TASK GOAL: Only the lines with "developer" in the entries below belong in the answer; please copy them.

(Stored data)
· · · · ·
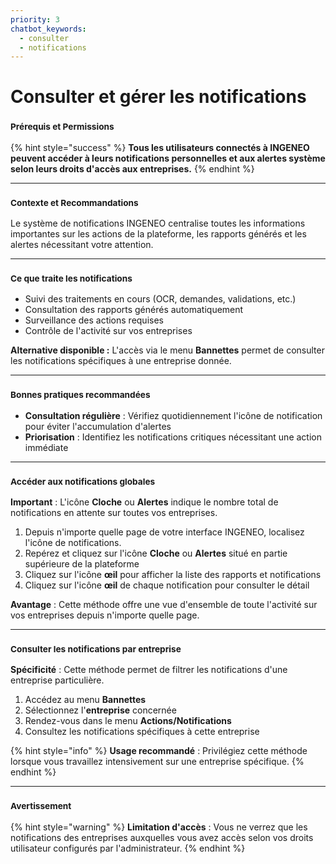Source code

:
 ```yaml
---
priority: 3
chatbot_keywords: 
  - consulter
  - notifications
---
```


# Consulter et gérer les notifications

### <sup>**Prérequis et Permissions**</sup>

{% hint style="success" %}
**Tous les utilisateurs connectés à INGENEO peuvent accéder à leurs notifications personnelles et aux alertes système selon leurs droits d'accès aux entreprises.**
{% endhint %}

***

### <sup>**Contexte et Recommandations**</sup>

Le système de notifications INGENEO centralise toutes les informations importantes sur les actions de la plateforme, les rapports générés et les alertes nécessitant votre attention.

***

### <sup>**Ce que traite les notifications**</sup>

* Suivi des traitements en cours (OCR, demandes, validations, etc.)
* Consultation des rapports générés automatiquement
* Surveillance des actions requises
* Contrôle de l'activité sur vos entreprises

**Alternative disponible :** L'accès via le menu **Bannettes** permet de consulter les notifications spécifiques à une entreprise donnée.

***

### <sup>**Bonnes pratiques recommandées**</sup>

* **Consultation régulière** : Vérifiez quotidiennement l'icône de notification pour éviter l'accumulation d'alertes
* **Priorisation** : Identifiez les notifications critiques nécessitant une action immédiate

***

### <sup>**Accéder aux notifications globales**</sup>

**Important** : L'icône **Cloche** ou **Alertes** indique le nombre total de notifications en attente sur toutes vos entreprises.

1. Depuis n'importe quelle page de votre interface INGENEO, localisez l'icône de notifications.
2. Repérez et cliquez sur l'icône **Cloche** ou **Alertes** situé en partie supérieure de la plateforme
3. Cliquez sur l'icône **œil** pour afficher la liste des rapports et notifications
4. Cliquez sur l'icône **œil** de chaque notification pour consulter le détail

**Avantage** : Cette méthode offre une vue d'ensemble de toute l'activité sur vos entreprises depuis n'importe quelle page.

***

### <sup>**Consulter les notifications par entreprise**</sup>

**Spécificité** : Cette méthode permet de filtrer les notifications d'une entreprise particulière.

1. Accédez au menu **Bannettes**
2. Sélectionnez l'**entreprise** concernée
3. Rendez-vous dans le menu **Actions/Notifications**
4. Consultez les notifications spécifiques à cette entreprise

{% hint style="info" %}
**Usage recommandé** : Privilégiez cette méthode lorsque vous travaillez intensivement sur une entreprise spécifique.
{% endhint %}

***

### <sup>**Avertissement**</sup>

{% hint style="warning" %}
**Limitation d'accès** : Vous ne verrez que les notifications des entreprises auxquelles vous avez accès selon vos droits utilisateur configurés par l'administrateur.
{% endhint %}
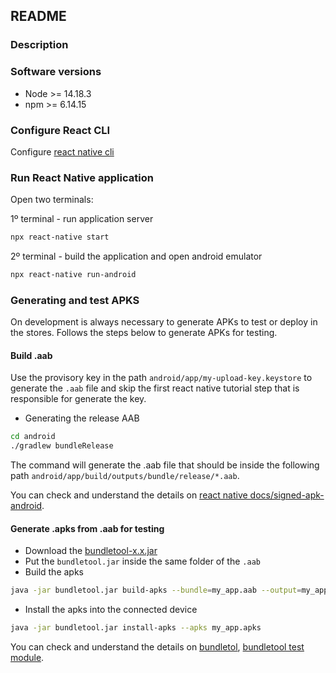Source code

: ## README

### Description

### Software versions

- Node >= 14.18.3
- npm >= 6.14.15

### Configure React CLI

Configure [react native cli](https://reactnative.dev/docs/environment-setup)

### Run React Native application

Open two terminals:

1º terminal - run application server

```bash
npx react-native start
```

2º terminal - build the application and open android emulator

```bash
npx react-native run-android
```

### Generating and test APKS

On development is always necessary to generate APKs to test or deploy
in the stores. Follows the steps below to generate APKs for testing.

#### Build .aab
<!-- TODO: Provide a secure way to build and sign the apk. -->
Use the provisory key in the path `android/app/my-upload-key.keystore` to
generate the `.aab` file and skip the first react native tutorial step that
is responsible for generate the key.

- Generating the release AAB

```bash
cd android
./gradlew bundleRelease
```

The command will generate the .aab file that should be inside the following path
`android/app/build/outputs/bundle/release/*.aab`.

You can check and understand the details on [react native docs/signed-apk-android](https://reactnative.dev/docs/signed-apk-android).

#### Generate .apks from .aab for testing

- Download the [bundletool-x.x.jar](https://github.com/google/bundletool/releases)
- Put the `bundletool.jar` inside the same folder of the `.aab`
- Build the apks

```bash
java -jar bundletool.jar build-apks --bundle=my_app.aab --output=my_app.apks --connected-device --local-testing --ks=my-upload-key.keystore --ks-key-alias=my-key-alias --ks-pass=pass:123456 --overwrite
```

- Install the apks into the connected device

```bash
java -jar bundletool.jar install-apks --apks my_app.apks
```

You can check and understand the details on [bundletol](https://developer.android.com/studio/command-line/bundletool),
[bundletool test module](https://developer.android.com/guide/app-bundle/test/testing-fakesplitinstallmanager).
· · · · ·
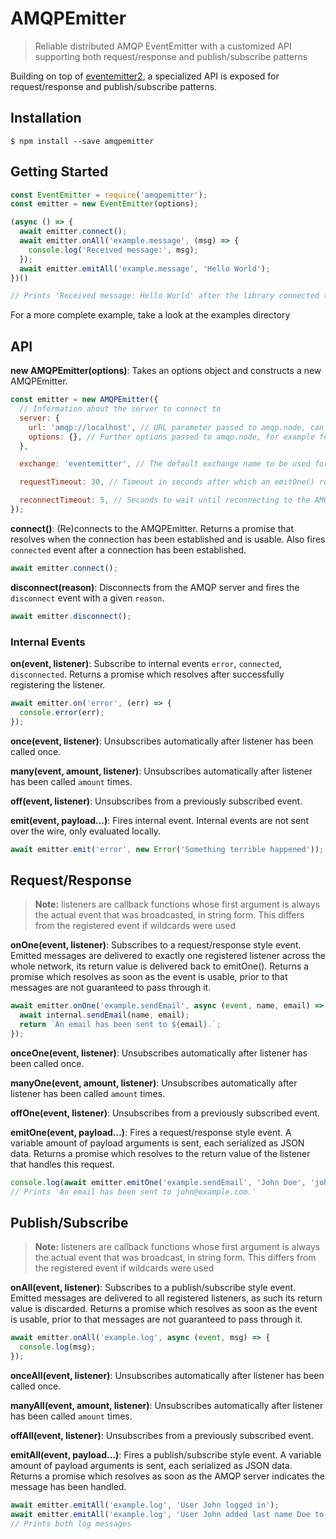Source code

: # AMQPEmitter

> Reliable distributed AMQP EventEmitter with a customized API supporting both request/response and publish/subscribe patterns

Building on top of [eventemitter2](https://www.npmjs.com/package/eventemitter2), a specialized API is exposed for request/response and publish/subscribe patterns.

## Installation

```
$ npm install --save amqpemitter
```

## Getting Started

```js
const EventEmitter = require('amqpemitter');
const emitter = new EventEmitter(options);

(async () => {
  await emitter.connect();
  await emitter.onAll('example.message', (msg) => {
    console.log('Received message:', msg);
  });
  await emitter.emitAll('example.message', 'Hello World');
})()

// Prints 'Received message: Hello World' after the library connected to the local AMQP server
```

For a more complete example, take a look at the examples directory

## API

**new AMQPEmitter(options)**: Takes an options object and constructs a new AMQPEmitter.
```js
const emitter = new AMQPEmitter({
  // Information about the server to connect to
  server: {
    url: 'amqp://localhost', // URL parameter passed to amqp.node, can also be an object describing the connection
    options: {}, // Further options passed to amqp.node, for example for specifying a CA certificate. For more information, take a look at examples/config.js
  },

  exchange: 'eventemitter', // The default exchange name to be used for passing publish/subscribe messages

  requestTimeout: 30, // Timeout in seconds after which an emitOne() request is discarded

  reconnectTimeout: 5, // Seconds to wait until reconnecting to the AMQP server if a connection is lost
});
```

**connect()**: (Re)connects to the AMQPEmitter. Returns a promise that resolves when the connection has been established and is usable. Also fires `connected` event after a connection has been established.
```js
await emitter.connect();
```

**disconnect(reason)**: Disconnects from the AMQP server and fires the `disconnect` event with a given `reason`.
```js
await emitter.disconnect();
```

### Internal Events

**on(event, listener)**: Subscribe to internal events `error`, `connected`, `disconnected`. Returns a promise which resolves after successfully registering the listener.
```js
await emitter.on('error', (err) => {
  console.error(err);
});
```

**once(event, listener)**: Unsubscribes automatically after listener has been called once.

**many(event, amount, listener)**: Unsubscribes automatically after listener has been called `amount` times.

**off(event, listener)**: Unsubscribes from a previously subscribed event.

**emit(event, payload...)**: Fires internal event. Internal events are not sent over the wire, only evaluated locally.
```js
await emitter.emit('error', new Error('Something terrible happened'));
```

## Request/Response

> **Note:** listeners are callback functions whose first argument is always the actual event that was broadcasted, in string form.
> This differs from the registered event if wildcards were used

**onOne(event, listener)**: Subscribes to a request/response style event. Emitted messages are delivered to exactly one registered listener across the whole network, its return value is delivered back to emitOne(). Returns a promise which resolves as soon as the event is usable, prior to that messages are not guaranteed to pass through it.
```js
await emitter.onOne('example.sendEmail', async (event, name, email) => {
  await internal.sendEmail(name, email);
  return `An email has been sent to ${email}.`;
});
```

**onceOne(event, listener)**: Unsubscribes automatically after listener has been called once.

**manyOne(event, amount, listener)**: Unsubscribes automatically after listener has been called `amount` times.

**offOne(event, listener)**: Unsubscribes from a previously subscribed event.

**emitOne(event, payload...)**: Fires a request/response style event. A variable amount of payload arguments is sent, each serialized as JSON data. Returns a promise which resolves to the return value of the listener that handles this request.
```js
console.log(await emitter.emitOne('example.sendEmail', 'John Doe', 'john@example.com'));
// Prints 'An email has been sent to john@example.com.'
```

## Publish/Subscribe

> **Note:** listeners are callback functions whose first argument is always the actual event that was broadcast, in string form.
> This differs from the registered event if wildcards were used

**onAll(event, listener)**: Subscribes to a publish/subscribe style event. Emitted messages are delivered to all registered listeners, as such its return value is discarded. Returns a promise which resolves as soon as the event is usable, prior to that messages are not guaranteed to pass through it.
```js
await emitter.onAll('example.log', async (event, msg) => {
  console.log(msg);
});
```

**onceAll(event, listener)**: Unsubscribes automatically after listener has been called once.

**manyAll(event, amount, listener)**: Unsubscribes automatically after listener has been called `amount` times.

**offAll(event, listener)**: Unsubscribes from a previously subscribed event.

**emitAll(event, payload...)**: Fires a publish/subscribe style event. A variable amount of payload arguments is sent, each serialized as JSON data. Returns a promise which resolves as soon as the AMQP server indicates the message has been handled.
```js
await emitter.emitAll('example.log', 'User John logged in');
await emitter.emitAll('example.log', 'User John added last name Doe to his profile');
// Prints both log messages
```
· · · · ·
RESPONSE TO THIS EXERCISE:
You can check and understand the details on [bundletol](https://developer.android.com/studio/command-line/bundletool),
[bundletool test module](https://developer.android.com/guide/app-bundle/test/testing-fakesplitinstallmanager).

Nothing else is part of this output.